The findings indicate a stark increase in overprovisioning, with CPU overprovisioning rising from 40% to 69% and memory overprovisioning reaching 79% over the past year. CPU utilization has also seen a decline, falling from 10% to 8%, while memory utilization dropped from 23% to 20%. These metrics reflect a troubling trend where organizations reserve more resources than required.
The report also details the financial implications of idle resources. Idle GPUs incur costs of dollars per hour, in stark contrast to idle CPUs, which only cost cents per hour. This discrepancy amplifies the urgency for improved resource management, particularly as GPU prices see their first increase since 2006. AWS raised H200 Capacity Block prices by 15% in January 2026 due to supply and demand factors, breaking a two-decade trend of declining prices.

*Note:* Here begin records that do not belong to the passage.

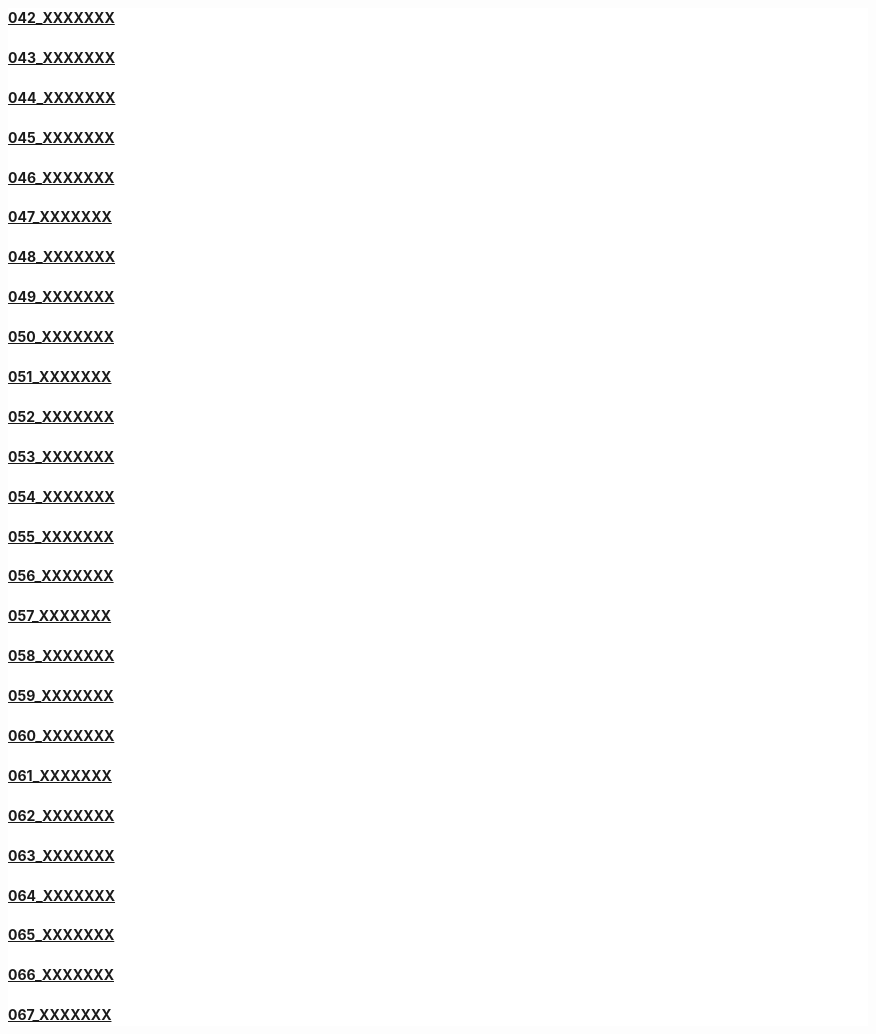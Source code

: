 #### [042_XXXXXXX](./3DMaxAnimation/3DMaxAnimationv042.md)

#### [043_XXXXXXX](./3DMaxAnimation/3DMaxAnimationv043.md)

#### [044_XXXXXXX](./3DMaxAnimation/3DMaxAnimationv044.md)

#### [045_XXXXXXX](./3DMaxAnimation/3DMaxAnimationv045.md)

#### [046_XXXXXXX](./3DMaxAnimation/3DMaxAnimationv046.md)

#### [047_XXXXXXX](./3DMaxAnimation/3DMaxAnimationv047.md)

#### [048_XXXXXXX](./3DMaxAnimation/3DMaxAnimationv048.md)

#### [049_XXXXXXX](./3DMaxAnimation/3DMaxAnimationv049.md)

#### [050_XXXXXXX](./3DMaxAnimation/3DMaxAnimationv050.md)

#### [051_XXXXXXX](./3DMaxAnimation/3DMaxAnimationv051.md)

#### [052_XXXXXXX](./3DMaxAnimation/3DMaxAnimationv052.md)

#### [053_XXXXXXX](./3DMaxAnimation/3DMaxAnimationv053.md)

#### [054_XXXXXXX](./3DMaxAnimation/3DMaxAnimationv054.md)

#### [055_XXXXXXX](./3DMaxAnimation/3DMaxAnimationv055.md)

#### [056_XXXXXXX](./3DMaxAnimation/3DMaxAnimationv056.md)

#### [057_XXXXXXX](./3DMaxAnimation/3DMaxAnimationv057.md)

#### [058_XXXXXXX](./3DMaxAnimation/3DMaxAnimationv058.md)

#### [059_XXXXXXX](./3DMaxAnimation/3DMaxAnimationv059.md)

#### [060_XXXXXXX](./3DMaxAnimation/3DMaxAnimationv060.md)

#### [061_XXXXXXX](./3DMaxAnimation/3DMaxAnimationv061.md)

#### [062_XXXXXXX](./3DMaxAnimation/3DMaxAnimationv062.md)

#### [063_XXXXXXX](./3DMaxAnimation/3DMaxAnimationv063.md)

#### [064_XXXXXXX](./3DMaxAnimation/3DMaxAnimationv064.md)

#### [065_XXXXXXX](./3DMaxAnimation/3DMaxAnimationv065.md)

#### [066_XXXXXXX](./3DMaxAnimation/3DMaxAnimationv066.md)

#### [067_XXXXXXX](./3DMaxAnimation/3DMaxAnimationv067.md)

Laurent Gil, co-founder and President of Cast AI, emphasized the severity of the situation, stating, “At 5% utilization, the math doesn’t work.” He noted that despite the availability of advanced AI tools for managing applications, these tools are not effectively utilized for optimizing underlying infrastructure.
While a minority of organizations report higher GPU utilization rates, achieving 49% on H200s and 30% on H100s, the report attributes these successes to automation practices rather than superior hardware alone. Many organizations prioritize resource safety through overprovisioning, often leading to increased costs.
Companies appear reluctant to shift their resource management habits, continuing to incur excessive fees instead of leveraging existing tools for automation, such as automated rightsizing and GPU sharing. This resistance undermines efforts to enhance operational efficiency within the tech industry.
The report suggests that transformative change in resource management could significantly mitigate unnecessary expenditures, but many organizations seem willing to maintain their current practices despite the escalating costs.